I went back to Web 1.0
Back around 2000 when I was fiddling about with web development, there was no real use of JavaScript worth speaking of. Us web designers were in the midst of moving to CSS-based styling (and layout, sanity permitting) and any ads that were around were text or image-based. Most of us designers even optimised any images, trying to shave off a few more bytes so that it'd load half a second faster over a 56k dial-up connection.
Move forward by twenty years, and optimising for file size as well as overall accessibility (websites that break fully without JS enabled, and do not work well with screenreaders etc. when it is) have been tossed out of the window. Want to browse the web with a dial-up modem? At blistering 2-4 kB/s, that 2 MB page (even with some cached data) is going to take ~34 seconds at an average speed of 3 kB/s. Optimistically, that's you waiting under a minute for a single page.

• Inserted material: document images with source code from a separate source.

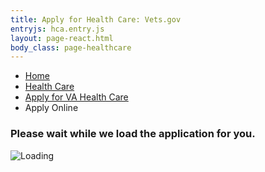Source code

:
 ```yaml
---
title: Apply for Health Care: Vets.gov
entryjs: hca.entry.js
layout: page-react.html
body_class: page-healthcare
---
```


<!-- TODO(awong) Fix the layout to allow specifying the entry name. -->
<script src="/generated/hca.entry.js"></script>

<div id="main">
  <nav class="va-nav-breadcrumbs">
    <ul class="row va-nav-breadcrumbs-list" role="menubar" aria-label="Primary">
      <li><a href="/">Home</a></li>
      <li><a href="/healthcare/">Health Care</a></li>
      <li class="parent"><a href="/healthcare/apply/">Apply for VA Health Care</a></li>
      <li class="active">Apply Online</li>
    </ul>
  </nav>

  <div class="section">
    <div id="react-root">
      <div class="loading-message">
        <h3>Please wait while we load the application for you.</h3>
        <img src="/img/preloader-primary-darkest.gif" alt="Loading">
      </div>
    </div>
  </div>
  <!-- HCA Application End -->

  <!-- Maintenance Page Start -->

  <!-- <div class="main home" role="main">
    <div class="section main-menu">
      <div class="row">
        <div class="small-12 columns">
          <div style="padding: 2em 0;">
          <h3>We're sorry. The healthcare application is currently down while we fix a few things. We will be back up as soon as we can.</h3>
          <h4>In the meantime, you can still call 1-877-222-VETS(8387) and press 2 to complete this application over the phone.</h4>
          <a href="/"><button>Go back to Vets.gov</button></a>
          </div>
        </div>
      </div>
    </div>
  </div>-->
  <!-- Maintenance Page End -->
</div>

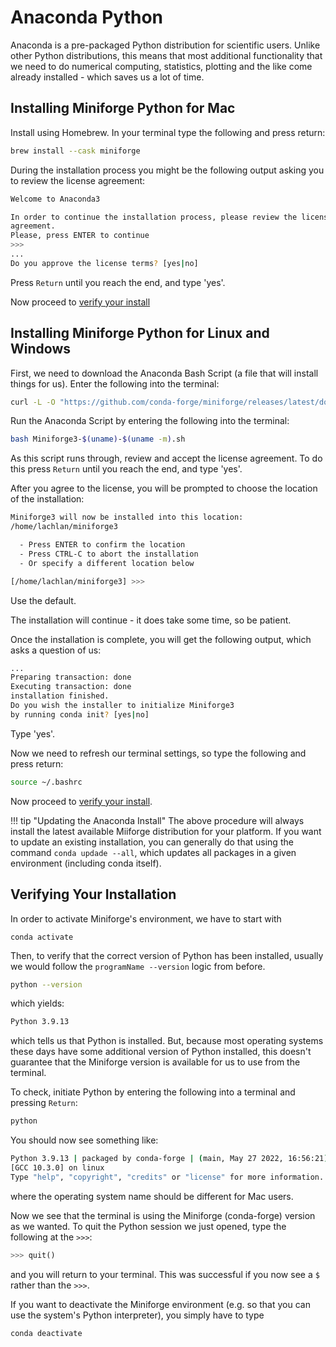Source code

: # Anaconda Python

Anaconda is a pre-packaged Python distribution for scientific users.
Unlike other Python distributions, this means that most additional functionality that we need to do numerical computing, statistics, plotting and the like come already installed - which saves us a lot of time.

## Installing Miniforge Python for Mac

Install using Homebrew.
In your terminal type the following and press return:

``` bash
brew install --cask miniforge
```

During the installation process you might be the following output asking you to review the license agreement:

``` bash
Welcome to Anaconda3

In order to continue the installation process, please review the license
agreement.
Please, press ENTER to continue
>>>
...
Do you approve the license terms? [yes|no]
```

Press `Return` until you reach the end, and type 'yes'.

<!-- ### Making Anaconda Python Accessible from the Terminal

By default, Mac uses a default install of Python inside the terminal.
We want to change that.

Enter the following in the terminal and press `Return`:

``` bash
echo 'export PATH="/usr/local/anaconda3/bin:$PATH"' >> ~/.zshrc
```

Then, reload the terminal environment:

``` bash
source .zshrc
``` -->

Now proceed to [verify your install](#verifying-your-installation)

## Installing Miniforge Python for Linux and Windows

First, we need to download the Anaconda Bash Script (a file that will install things for us). Enter the following into the terminal:

``` bash
curl -L -O "https://github.com/conda-forge/miniforge/releases/latest/download/Miniforge3-$(uname)-$(uname -m).sh"
```

Run the Anaconda Script by entering the following into the terminal:

``` bash
bash Miniforge3-$(uname)-$(uname -m).sh
```

As this script runs through, review and accept the license agreement.
To do this press `Return` until you reach the end, and type 'yes'.

After you agree to the license, you will be prompted to choose the location of the installation:

``` bash
Miniforge3 will now be installed into this location:
/home/lachlan/miniforge3

  - Press ENTER to confirm the location
  - Press CTRL-C to abort the installation
  - Or specify a different location below

[/home/lachlan/miniforge3] >>>

```

Use the default.

The installation will continue - it does take some time, so be patient.

Once the installation is complete, you will get the following output, which asks a question of us:

``` bash
...
Preparing transaction: done
Executing transaction: done
installation finished.
Do you wish the installer to initialize Miniforge3
by running conda init? [yes|no]
```

Type 'yes'.

Now we need to refresh our terminal settings, so type the following and press return:

``` bash
source ~/.bashrc
```

Now proceed to [verify your install](#verifying-your-installation).

<!-- markdownlint-capture -->
<!-- markdownlint-disable -->
!!! tip "Updating the Anaconda Install"
    The above procedure will always install the latest available Miiforge distribution for your platform. If you want to update an existing installation, you can generally do that using the command `conda updade --all`, which updates all packages in a given environment (including conda itself).
<!-- markdownlint-restore -->

## Verifying Your Installation

In order to activate Miniforge's environment, we have to start with

```
conda activate
```

Then, to verify that the correct version of Python has been installed, usually we would follow the `programName --version` logic from before.

``` bash
python --version
```

which yields:

``` bash
Python 3.9.13
```

which tells us that Python is installed.
But, because most operating systems these days have some additional version of Python installed, this doesn't guarantee that the Miniforge version is available for us to use from the terminal.

To check, initiate Python by entering the following into a terminal and pressing `Return`:

``` bash
python
```

You should now see something like:

``` bash
Python 3.9.13 | packaged by conda-forge | (main, May 27 2022, 16:56:21)
[GCC 10.3.0] on linux
Type "help", "copyright", "credits" or "license" for more information.
```

where the operating system name should be different for Mac users.

Now we see that the terminal is using the Miniforge (conda-forge) version as we wanted.
To quit the Python session we just opened, type the following at the `>>>`:

``` python
>>> quit()
```

and you will return to your terminal.
This was successful if you now see a `$` rather than the `>>>`.

If you want to deactivate the Miniforge environment (e.g. so that you can use the system's Python interpreter), you simply have to type

```bash
conda deactivate
```

<!-- markdownlint-capture -->
<!-- markdownlint-disable -->
<!-- !!! tip "Python 2 vs Python 3"
    Python 2 and 3 are incompatible in syntax. If you had Python 2 previously installed on your machine, you might have seen `Python 2.x.x` above. In that case try typing

    ```python3 --version```

    instead. Now you should see a message like the one above and are good to go for the course. -->
<!-- markdownlint-restore -->
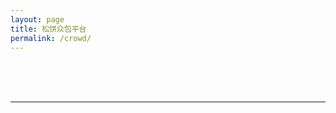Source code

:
 ```yaml
---
layout: page
title: 松饼众包平台
permalink: /crowd/
---
```


<script src="/js/teru.js"></script>
<script src="/js/markdown.min.js"></script>
<script src="/js/spin.min.js"></script>

<style>
table {
    border-collapse: collapse;
}

table, th, td {
    border: 1px solid black;
}

th, td {
    padding-left: 15px;
    padding-right: 15px;
}
</style>

<div id="loading">
    <div style="width:45px;height:45px">
        <div id="spinner" style="position:relative"></div>
    </div>
    <h4 id="hint-text"></h4>
</div>

<div id="curr-user">
</div>

---

<div id="forms" style="display:none">
	<h2>可领取任务</h2>
	<table id="table-todo">
		<th>
			<td>任务说明</td>
		</th>
	</table>

	<br />

	<h2>进行中任务</h2>
	<table id="table-doing">
		<th>
			<td>任务说明</td>
		</th>
	</table>

	<br />

	<h2>待验收任务</h2>
	<table id="table-check">
		<th>
			<td>任务说明</td>
		</th>
	</table>

	<br />

	<h2>近期活动记录</h2>
	<ul id="waters">
	</ul>
</div>

<script>
var spinner = new Spinner();
var user = null;

function hint(text, hideForm = true, spin = true) {
    var loading = document.getElementById("loading");
    loading.style.display = "block";
    document.getElementById("hint-text").innerHTML = text;
	document.getElementById("forms").style.display = (hideForm ? "none" : "block");

    if (spin) {
        spinner.spin();
		document.getElementById("spinner").appendChild(spinner.el);
    } else {
        spinner.stop();
    }
}

function onTaskOpResp(sc) {
    var text = sc.Error ? "操作失败: " + sc.Error : "操作成功！";
    text += '<br /><a href="javascript:reloadForms()">刷新任务列表</a>'
	hint(text, true, false);
}

function clearTables() {
    var tables = ["table-todo", "table-doing", "table-check"];
    for (var i in tables) {
        var table = document.getElementById(tables[i]);
		var rows = table.rows;
		var i = rows.length;
		while (--i) {
			table.deleteRow(i);
		}
    }
}

function addTodo(task) {
    var table = document.getElementById('table-todo');

    var row1 = table.insertRow(table.rows.length);

    var row1col1 = row1.insertCell(0);
    row1col1.innerHTML = "" + task.Id;
    row1col1.setAttribute("rowspan", "3");

    var row1col2 = row1.insertCell(1);
    row1col2.innerHTML = task.Title;

    var row2 = table.insertRow(table.rows.length);
    var row2col1 = row2.insertCell(0);
    row2col1.innerHTML = markdown.toHTML(task.Content);

    var row3 = table.insertRow(table.rows.length);
    var row3col1 = row3.insertCell(0);
    row3col1.innerHTML = "贡献度：" + task.CPoint + " ";
    var call = 'hint("正在处理……");teru.send("POST", "/task/start/' +
        task.Id + '", "", onTaskOpResp)';
	var a = document.createElement("a");         
	a.innerHTML = "接受任务";           
    a.href = 'javascript:' + call;
	row3col1.appendChild(a); 
}

function addDoing(task) {
    var table = document.getElementById('table-doing');

    var row1 = table.insertRow(table.rows.length);

    var row1col1 = row1.insertCell(0);
    row1col1.innerHTML = "" + task.Id;
    row1col1.setAttribute("rowspan", "3");

    var row1col2 = row1.insertCell(1);
    row1col2.innerHTML = task.Title;

    var row2 = table.insertRow(table.rows.length);
    var row2col1 = row2.insertCell(0);
    row2col1.innerHTML = markdown.toHTML(task.Content);

    var row3 = table.insertRow(table.rows.length);
    var row3col1 = row3.insertCell(0);
    var cPointA = task.Assignee.CPoint;
    var cPointB = task.Assignee.CPoint + task.CPoint;
    row3col1.innerHTML = "贡献者：" + task.Assignee.Username +
        "<br />预计贡献度变化：" + cPointA + "&#8594;" + cPointB +
        " (+" + task.CPoint + ")";

    if (task.Assignee.Id == user.Id) {
        row3col1.innerHTML += "<br />已完成？";
		var call = 'hint("正在处理……");teru.send("POST", "/task/pr/' +
			task.Id + '", "", onTaskOpResp)';
		var a = document.createElement("a");         
		a.innerHTML = "通知验收";           
		a.href = 'javascript:' + call;
		row3col1.appendChild(a); 
    }
}

function addCheck(task) {
    var table = document.getElementById('table-check');

    var row1 = table.insertRow(table.rows.length);

    var row1col1 = row1.insertCell(0);
    row1col1.innerHTML = "" + task.Id;
    row1col1.setAttribute("rowspan", "3");

    var row1col2 = row1.insertCell(1);
    row1col2.innerHTML = task.Title;

    var row2 = table.insertRow(table.rows.length);
    var row2col1 = row2.insertCell(0);
    row2col1.innerHTML = markdown.toHTML(task.Content);

    var row3 = table.insertRow(table.rows.length);
    var row3col1 = row3.insertCell(0);
    var cPointA = task.Assignee.CPoint;
    var cPointB = task.Assignee.CPoint + task.CPoint;
    row3col1.innerHTML = "贡献者：" + task.Assignee.Username +
        "<br />预计贡献度变化：" + cPointA + "&#8594;" + cPointB +
        " (+" + task.CPoint + ")";
}

function renderTable(sc) {
    if (sc.Error) {
        hint(sc.Error, false, false);
        return;
    }

    if (sc.Tasks) {
        clearTables();
        for (var i = 0; i < sc.Tasks.length; i++) {
            var task = sc.Tasks[i];
            switch (task.State) {
            case 0:
                addTodo(task);
                break;
            case 1:
                addDoing(task);
                break;
            case 2:
                addCheck(task);
                break;
            default:
                break;
            }
        }
    }

    if (sc.Waters) {
        var ul = document.getElementById("waters");             
		while (ul.hasChildNodes()) {
			ul.removeChild(ul.lastChild);
		}

        for (var i in sc.Waters) {
            var li = document.createElement("li");         
            li.innerHTML = sc.Waters[i];           
            ul.appendChild(li); 
        }
    }

    hint("", false, false);
}

function reloadForms() {
    hint("正在喵载数据……");
    teru.send("GET", "/task/", "", renderTable);
}

hint("正在登录…<br />若登录时间过长，请尝试梯子", true, true);
teru.makeSureLoggedIn(function() {
    user = teru.getUser();
	var curr = document.getElementById("curr-user");
	curr.innerHTML = "当前登录ID: " + user.Username + 
        ' <a href="/crowd-help/">众包平台使用教程</a>' + 
        ' <a href="/login/">切换帐号</a>';
    reloadForms();
});
</script>

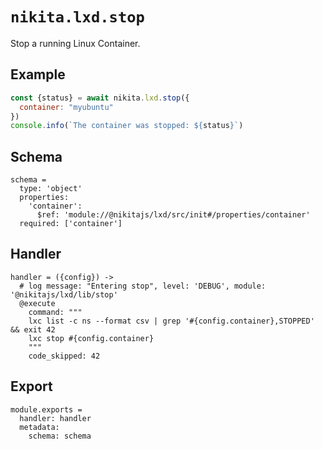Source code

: 
# `nikita.lxd.stop`

Stop a running Linux Container.

## Example

```js
const {status} = await nikita.lxd.stop({
  container: "myubuntu"
})
console.info(`The container was stopped: ${status}`)
```

## Schema

    schema =
      type: 'object'
      properties:
        'container':
          $ref: 'module://@nikitajs/lxd/src/init#/properties/container'
      required: ['container']

## Handler

    handler = ({config}) ->
      # log message: "Entering stop", level: 'DEBUG', module: '@nikitajs/lxd/lib/stop'
      @execute
        command: """
        lxc list -c ns --format csv | grep '#{config.container},STOPPED' && exit 42
        lxc stop #{config.container}
        """
        code_skipped: 42

## Export

    module.exports =
      handler: handler
      metadata:
        schema: schema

But who is using 56k dial-up these days, you ask? Roughly 2 million Americans, for one: https://www.dailydot.com/debug/dvd-rental-windows-3-aol-2017/
Even though I have had access to a fast broadband connection for many years now, I still do not appreciate the way that pages have bloated up, the myriad of JavaScript pop-ups and JavaScript-based ads. The JavaScript-based reloading and changing of the page while it's loading, causing the browser to re-render and re-render it multiple times, which causes the fun 'skipping around' effect one sees on pages these days.
These days I am using a non-commercial browser (Pale Moon), with JavaScript enabled per website address (NoScript) and ads fully blocked (uBlock Origin). I have tried to go back to just using the web again like I used to in the past, even with just a bit of ad-blocking to weed out the worst offenders, but the degradation in overall usability is shocking. Ironically, using glitched-out websites due to no JS and missing stacks of ads making the layout collapse is still a better user experience than the other way around.
Really makes one wonder where things will go from here. Moving the rendering engine out of the browser and into JavaScript, so that it is 'always up to date'?